─── Records for processing
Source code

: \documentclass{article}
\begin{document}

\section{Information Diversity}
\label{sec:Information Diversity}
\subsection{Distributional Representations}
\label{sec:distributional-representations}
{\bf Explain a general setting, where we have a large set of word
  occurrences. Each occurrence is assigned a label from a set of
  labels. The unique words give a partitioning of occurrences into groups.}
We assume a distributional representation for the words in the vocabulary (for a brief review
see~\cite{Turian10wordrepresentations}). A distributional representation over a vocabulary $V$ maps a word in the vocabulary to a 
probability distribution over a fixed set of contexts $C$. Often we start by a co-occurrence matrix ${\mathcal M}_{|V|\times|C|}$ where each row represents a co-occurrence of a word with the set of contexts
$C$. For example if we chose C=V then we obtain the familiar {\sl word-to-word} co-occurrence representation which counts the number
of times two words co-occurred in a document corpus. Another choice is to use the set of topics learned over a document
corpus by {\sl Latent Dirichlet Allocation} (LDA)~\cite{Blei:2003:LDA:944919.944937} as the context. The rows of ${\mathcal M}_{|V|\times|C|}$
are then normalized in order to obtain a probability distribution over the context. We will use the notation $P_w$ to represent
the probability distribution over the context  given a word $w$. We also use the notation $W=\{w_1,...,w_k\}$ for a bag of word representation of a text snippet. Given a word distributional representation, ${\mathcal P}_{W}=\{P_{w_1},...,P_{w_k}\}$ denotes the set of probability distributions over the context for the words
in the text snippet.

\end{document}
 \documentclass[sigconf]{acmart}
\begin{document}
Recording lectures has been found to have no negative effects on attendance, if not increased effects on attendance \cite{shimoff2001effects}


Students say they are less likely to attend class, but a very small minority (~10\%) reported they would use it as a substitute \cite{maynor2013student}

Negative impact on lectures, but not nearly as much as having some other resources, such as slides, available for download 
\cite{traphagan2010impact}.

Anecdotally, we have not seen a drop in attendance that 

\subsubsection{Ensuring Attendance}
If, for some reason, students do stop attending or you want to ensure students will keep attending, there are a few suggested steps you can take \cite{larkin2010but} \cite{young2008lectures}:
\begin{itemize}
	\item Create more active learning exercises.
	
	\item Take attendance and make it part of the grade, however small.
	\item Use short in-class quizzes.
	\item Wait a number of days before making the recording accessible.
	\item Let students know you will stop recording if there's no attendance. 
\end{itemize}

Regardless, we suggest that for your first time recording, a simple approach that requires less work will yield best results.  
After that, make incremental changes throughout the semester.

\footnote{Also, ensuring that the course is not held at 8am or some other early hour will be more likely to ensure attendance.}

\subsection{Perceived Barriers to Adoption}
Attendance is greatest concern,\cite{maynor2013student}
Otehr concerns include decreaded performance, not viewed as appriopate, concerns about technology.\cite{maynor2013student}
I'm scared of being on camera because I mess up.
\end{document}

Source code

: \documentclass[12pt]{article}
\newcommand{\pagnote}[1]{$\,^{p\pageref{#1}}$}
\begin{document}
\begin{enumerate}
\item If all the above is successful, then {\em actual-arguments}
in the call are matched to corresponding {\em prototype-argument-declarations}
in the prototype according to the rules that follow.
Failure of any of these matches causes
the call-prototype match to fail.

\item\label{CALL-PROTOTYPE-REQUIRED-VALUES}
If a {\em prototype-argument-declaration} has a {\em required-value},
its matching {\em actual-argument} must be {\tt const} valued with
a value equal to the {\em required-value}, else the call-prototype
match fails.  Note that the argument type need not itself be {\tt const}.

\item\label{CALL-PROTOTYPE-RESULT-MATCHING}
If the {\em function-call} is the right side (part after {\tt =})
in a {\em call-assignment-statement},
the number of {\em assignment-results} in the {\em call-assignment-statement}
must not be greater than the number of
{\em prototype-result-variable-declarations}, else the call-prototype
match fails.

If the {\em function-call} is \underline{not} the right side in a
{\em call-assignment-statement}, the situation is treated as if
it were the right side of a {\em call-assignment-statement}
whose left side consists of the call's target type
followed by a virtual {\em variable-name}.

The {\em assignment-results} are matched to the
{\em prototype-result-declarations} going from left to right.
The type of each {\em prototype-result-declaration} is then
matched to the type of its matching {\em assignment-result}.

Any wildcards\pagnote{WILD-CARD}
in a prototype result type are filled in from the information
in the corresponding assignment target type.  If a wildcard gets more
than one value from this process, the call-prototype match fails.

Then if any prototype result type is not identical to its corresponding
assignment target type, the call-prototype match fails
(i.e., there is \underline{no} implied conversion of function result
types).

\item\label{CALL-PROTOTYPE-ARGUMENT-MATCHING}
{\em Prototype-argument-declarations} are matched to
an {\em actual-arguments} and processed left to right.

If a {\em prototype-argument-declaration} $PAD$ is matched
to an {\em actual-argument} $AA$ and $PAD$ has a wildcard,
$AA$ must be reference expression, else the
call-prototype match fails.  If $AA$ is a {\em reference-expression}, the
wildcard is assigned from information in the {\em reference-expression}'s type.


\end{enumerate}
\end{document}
──────
● Exercise instructions
Copy only the entries from the first line to the line with "Recording lectures has", each exactly as it appears.

● Output for this task
Source code

: \documentclass{article}
\begin{document}

\section{Information Diversity}
\label{sec:Information Diversity}
\subsection{Distributional Representations}
\label{sec:distributional-representations}
{\bf Explain a general setting, where we have a large set of word
  occurrences. Each occurrence is assigned a label from a set of
  labels. The unique words give a partitioning of occurrences into groups.}
We assume a distributional representation for the words in the vocabulary (for a brief review
see~\cite{Turian10wordrepresentations}). A distributional representation over a vocabulary $V$ maps a word in the vocabulary to a 
probability distribution over a fixed set of contexts $C$. Often we start by a co-occurrence matrix ${\mathcal M}_{|V|\times|C|}$ where each row represents a co-occurrence of a word with the set of contexts
$C$. For example if we chose C=V then we obtain the familiar {\sl word-to-word} co-occurrence representation which counts the number
of times two words co-occurred in a document corpus. Another choice is to use the set of topics learned over a document
corpus by {\sl Latent Dirichlet Allocation} (LDA)~\cite{Blei:2003:LDA:944919.944937} as the context. The rows of ${\mathcal M}_{|V|\times|C|}$
are then normalized in order to obtain a probability distribution over the context. We will use the notation $P_w$ to represent
the probability distribution over the context  given a word $w$. We also use the notation $W=\{w_1,...,w_k\}$ for a bag of word representation of a text snippet. Given a word distributional representation, ${\mathcal P}_{W}=\{P_{w_1},...,P_{w_k}\}$ denotes the set of probability distributions over the context for the words
in the text snippet.

\end{document}
 \documentclass[sigconf]{acmart}
\begin{document}
Recording lectures has been found to have no negative effects on attendance, if not increased effects on attendance \cite{shimoff2001effects}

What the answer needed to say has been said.